Management is based on the response to the questions we had yesterday. Today, some of those responses are still valid, many are not. Leadership is needed to address the questions of today and bring us to a different place. This is especially true in times of great change. As noted in Presence:

“Our actions are most likely to revert to what is habitual when we are in a state of fear or anxiety…. Even as conditions in the world change dramatically, most businesses, governments, schools, and other large organizations, driven by fear, continue to take the same kinds of institutional actions that they always have…. At best, we get better at what we have always done. We remain secure in the concern of our own worldview, isolated from the larger world.”

Debates about which role is better, misses the point. The list isn’t about labels. It’s about different roles that produce different results. By creating a leader-manager distinction, by pulling them apart, we get a better sense of how they fit together. John Kotter makes this clear in What Leaders Really Do:

The point here is not that leadership is good and management is bad. They are simply different and serve different purposes. The fundamental purpose of management is to keep the current system functioning. The fundamental purpose of leadership is to produce useful change, especially non-incremental change. It is possible to have too much or too little of either. Strong leadership with no management risks chaos; the organization might walk right off a cliff.
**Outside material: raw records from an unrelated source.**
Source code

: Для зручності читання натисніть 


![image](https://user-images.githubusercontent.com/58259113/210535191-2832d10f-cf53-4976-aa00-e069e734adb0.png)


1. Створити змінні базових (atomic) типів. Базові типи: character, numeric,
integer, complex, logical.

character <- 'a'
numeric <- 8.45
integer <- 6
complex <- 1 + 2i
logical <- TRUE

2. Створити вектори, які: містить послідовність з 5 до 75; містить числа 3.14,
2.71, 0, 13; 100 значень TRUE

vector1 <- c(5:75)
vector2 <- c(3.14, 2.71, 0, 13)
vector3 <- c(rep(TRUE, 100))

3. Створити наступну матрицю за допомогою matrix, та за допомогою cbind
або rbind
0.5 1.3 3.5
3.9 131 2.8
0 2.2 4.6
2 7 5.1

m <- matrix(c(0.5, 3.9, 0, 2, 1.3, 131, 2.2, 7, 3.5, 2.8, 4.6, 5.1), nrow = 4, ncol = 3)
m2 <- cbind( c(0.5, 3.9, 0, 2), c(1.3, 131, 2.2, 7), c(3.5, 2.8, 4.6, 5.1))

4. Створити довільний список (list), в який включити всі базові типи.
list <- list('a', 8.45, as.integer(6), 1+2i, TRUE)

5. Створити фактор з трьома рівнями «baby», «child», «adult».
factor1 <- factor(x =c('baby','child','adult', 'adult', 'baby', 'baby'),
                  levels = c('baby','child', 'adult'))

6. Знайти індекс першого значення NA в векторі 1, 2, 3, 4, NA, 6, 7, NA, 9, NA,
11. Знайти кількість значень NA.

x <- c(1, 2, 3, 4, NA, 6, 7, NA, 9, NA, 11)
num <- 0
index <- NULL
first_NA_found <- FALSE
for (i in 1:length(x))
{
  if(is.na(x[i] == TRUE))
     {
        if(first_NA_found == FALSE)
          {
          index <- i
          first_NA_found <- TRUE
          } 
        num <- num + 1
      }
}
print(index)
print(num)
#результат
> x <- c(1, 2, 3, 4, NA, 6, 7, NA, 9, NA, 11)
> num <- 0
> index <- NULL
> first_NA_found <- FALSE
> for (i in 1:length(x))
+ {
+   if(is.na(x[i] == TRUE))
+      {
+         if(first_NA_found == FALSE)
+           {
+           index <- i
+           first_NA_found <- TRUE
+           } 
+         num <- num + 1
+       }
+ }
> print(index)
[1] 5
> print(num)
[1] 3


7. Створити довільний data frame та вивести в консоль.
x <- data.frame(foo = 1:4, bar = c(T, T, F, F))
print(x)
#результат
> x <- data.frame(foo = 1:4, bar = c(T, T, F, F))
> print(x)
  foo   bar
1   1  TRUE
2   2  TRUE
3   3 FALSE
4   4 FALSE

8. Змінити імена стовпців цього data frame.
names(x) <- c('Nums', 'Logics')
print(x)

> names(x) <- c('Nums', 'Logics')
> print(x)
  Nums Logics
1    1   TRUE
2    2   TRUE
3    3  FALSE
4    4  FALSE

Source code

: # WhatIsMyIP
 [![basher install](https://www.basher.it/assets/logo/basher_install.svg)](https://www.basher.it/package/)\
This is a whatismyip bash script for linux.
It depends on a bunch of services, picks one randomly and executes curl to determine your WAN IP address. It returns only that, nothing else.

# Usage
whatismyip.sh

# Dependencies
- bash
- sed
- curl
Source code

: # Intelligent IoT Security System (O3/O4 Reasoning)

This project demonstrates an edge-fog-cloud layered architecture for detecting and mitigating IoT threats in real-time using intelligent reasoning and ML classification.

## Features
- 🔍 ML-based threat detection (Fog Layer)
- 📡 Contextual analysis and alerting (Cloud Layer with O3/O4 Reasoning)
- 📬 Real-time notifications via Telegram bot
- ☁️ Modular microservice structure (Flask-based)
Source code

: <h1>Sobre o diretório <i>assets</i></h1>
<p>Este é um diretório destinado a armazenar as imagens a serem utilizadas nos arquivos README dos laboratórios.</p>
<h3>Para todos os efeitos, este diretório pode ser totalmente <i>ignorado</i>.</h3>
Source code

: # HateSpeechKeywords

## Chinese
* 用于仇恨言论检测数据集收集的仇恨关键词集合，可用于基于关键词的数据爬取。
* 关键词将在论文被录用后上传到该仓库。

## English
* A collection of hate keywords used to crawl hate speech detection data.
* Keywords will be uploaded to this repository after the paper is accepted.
Strong management with no leadership tends to entrench an organization in deadly bureaucracy.

Management gives leadership a foundation to work from. Leadership keeps us growing and relevant. If a leader can not manage what they have created, then their leadership is not effective and serves no end.

I asked Warren Bennis about his thoughts concerning the Leader-Manager distinction twenty years after they were first put into print:

Unfortunately and unintentionally, my '89 book, On Becoming a Leader doesn't emphasize the role of and the need for effective managers. I thought then and still think that the distinction is a valid one. At the time I wrote about the differences, I believed that most organizations were under-led and over-managed. I still believe that's true of many of today's organizations. So while I still believe that distinction is still important, what I should have made much, much clearer is that both are important and sometimes those qualities are embodied in many exemplary leaders and, to repeat myself, both are important. If I had made that clearer and added that it's ridiculous to get polarized on the horns of a false dichotomy, I think a lot of folks would have welcomed that distinction. The best leaders I know are both leaders and managers.

Warren Bennis’ list of distinctions helps us to understand that as leaders, we can get so busy serving the system that we actually create barriers to leadership. We can easily fall into the trap of leading only to manage what we have created. Leadership is about continually asking the right, challenging questions. It is about renewal. Curiously, we manage better when we chose to lead.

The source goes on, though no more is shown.